[Dataset content]
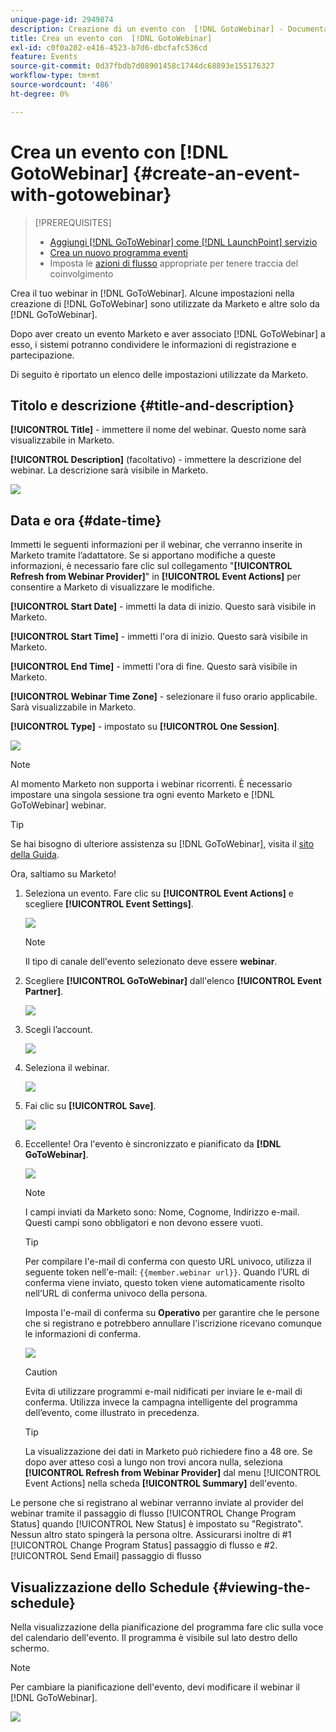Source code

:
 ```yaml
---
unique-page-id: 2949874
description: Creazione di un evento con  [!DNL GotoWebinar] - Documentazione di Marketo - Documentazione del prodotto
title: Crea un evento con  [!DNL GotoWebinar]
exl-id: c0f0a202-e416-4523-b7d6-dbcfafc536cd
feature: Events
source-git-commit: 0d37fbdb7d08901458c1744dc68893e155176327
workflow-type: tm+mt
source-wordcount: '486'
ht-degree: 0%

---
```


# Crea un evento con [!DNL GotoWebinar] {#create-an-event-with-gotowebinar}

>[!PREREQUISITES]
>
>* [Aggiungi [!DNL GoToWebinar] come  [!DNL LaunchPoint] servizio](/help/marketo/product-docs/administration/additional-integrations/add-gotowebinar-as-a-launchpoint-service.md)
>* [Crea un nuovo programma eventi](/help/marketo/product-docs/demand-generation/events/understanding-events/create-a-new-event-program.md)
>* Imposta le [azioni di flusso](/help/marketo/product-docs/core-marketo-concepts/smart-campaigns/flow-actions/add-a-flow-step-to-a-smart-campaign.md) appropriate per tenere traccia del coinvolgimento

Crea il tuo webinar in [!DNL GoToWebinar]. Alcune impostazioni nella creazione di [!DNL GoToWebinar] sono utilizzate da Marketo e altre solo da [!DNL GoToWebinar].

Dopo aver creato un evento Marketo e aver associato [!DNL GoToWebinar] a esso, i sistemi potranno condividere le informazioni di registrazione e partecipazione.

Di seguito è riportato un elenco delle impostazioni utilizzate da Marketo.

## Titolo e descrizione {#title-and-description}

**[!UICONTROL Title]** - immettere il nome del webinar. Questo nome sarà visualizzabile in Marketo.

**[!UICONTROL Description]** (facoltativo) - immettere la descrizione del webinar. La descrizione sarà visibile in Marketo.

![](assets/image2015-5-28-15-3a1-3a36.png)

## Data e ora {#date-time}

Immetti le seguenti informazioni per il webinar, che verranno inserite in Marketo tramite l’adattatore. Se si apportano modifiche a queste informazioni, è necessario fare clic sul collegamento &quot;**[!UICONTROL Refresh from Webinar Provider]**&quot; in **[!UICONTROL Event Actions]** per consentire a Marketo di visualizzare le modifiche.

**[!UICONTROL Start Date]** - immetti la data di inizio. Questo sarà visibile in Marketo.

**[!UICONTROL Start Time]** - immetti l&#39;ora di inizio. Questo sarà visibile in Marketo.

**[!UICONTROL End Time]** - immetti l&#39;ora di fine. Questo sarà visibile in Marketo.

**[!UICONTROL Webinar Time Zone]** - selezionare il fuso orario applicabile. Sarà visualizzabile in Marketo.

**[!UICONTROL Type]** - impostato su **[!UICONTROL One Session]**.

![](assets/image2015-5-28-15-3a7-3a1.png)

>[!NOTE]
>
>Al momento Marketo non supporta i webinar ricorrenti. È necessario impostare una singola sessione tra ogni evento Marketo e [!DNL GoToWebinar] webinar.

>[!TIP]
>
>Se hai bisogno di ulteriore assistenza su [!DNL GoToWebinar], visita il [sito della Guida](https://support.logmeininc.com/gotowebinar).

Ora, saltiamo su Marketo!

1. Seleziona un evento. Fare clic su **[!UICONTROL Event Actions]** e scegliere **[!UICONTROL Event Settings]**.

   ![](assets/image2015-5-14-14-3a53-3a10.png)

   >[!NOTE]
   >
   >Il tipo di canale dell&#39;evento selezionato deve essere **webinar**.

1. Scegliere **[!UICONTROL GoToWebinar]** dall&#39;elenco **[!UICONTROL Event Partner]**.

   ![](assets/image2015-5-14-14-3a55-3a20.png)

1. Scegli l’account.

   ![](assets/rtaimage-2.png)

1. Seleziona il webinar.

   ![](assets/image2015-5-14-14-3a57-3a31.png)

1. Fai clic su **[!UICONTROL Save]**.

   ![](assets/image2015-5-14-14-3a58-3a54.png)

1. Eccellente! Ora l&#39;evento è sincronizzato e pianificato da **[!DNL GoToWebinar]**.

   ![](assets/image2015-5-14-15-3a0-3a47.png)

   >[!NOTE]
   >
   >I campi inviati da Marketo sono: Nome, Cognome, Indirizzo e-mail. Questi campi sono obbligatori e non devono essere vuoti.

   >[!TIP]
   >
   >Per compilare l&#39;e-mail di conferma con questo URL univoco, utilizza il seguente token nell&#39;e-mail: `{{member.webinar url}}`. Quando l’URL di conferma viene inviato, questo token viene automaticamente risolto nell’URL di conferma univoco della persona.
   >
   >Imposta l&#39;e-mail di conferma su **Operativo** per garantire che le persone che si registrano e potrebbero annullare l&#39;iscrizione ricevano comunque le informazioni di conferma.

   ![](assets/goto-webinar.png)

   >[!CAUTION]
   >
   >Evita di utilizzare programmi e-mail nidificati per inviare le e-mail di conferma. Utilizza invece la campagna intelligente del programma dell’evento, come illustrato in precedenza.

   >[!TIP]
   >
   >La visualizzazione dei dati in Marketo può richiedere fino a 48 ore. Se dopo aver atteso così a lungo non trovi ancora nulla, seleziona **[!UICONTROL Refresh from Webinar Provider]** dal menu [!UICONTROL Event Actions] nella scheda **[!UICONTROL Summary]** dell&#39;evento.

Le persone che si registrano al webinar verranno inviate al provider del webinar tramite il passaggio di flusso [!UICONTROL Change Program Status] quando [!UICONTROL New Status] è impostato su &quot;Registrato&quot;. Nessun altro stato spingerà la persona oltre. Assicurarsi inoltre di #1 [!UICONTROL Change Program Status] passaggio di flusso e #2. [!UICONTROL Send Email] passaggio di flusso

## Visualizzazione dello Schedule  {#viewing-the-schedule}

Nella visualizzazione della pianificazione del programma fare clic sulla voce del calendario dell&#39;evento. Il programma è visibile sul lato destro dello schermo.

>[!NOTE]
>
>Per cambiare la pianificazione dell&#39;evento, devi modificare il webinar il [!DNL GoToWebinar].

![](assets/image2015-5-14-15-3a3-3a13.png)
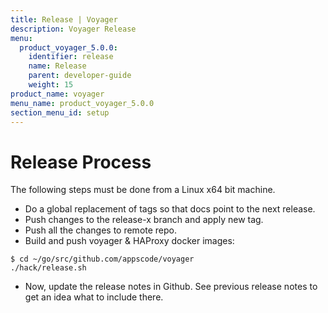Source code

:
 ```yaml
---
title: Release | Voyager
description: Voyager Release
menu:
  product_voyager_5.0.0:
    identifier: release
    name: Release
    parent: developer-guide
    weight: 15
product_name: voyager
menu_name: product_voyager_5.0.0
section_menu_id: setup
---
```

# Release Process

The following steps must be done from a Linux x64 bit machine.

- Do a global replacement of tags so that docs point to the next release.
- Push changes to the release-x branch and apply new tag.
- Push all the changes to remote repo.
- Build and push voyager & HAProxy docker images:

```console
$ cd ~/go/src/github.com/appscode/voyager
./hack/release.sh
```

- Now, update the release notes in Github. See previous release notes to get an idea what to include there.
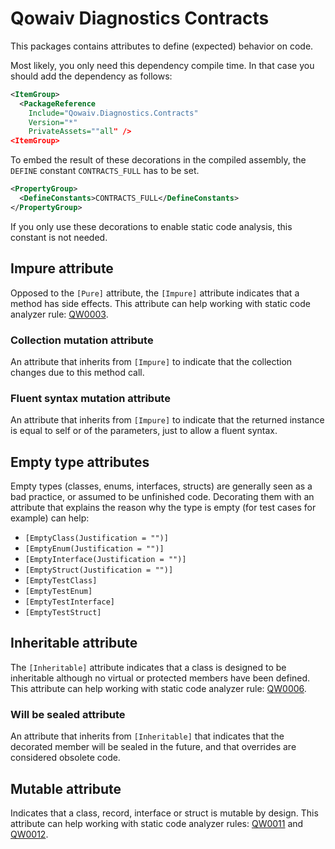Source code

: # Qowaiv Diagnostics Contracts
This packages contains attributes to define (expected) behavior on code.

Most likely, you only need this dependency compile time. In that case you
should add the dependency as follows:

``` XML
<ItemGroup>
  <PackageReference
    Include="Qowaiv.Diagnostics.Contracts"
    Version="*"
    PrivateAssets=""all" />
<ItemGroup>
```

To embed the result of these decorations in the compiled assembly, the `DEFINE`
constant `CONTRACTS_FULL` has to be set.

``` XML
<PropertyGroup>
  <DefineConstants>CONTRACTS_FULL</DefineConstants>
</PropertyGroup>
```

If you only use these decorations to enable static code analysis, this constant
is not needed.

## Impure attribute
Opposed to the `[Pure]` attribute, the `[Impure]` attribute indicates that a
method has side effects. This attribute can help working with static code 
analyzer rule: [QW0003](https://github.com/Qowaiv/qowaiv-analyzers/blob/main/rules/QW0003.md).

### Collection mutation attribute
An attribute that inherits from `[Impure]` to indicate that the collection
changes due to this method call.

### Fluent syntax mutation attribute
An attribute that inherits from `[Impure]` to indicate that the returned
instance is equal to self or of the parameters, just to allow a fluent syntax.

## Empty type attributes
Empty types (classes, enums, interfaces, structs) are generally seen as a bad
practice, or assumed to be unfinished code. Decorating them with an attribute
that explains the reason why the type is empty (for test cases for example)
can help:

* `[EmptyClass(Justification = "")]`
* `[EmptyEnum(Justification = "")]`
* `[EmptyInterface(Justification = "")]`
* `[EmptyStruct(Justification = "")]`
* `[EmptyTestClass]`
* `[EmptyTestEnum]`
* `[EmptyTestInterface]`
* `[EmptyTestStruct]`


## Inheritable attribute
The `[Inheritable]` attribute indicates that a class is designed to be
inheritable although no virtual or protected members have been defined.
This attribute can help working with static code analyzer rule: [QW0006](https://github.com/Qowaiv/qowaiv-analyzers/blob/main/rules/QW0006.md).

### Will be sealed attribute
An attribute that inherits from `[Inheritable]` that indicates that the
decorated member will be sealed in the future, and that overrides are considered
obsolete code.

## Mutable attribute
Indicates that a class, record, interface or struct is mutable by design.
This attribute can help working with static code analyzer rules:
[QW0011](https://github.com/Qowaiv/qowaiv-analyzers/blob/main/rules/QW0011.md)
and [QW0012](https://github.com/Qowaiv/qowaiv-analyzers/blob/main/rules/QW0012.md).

[Work to complete]
Give back an exact repeat of the lines from the top of the data through the line that holds "## Titolo e", both included, and omit pictures.

[Task output]
Source code

:
 ```yaml
---
unique-page-id: 2949874
description: Creazione di un evento con  [!DNL GotoWebinar] - Documentazione di Marketo - Documentazione del prodotto
title: Crea un evento con  [!DNL GotoWebinar]
exl-id: c0f0a202-e416-4523-b7d6-dbcfafc536cd
feature: Events
source-git-commit: 0d37fbdb7d08901458c1744dc68893e155176327
workflow-type: tm+mt
source-wordcount: '486'
ht-degree: 0%

---
```


# Crea un evento con [!DNL GotoWebinar] {#create-an-event-with-gotowebinar}

>[!PREREQUISITES]
>
>* [Aggiungi [!DNL GoToWebinar] come  [!DNL LaunchPoint] servizio](/help/marketo/product-docs/administration/additional-integrations/add-gotowebinar-as-a-launchpoint-service.md)
>* [Crea un nuovo programma eventi](/help/marketo/product-docs/demand-generation/events/understanding-events/create-a-new-event-program.md)
>* Imposta le [azioni di flusso](/help/marketo/product-docs/core-marketo-concepts/smart-campaigns/flow-actions/add-a-flow-step-to-a-smart-campaign.md) appropriate per tenere traccia del coinvolgimento

Crea il tuo webinar in [!DNL GoToWebinar]. Alcune impostazioni nella creazione di [!DNL GoToWebinar] sono utilizzate da Marketo e altre solo da [!DNL GoToWebinar].

Dopo aver creato un evento Marketo e aver associato [!DNL GoToWebinar] a esso, i sistemi potranno condividere le informazioni di registrazione e partecipazione.

Di seguito è riportato un elenco delle impostazioni utilizzate da Marketo.

## Titolo e descrizione {#title-and-description}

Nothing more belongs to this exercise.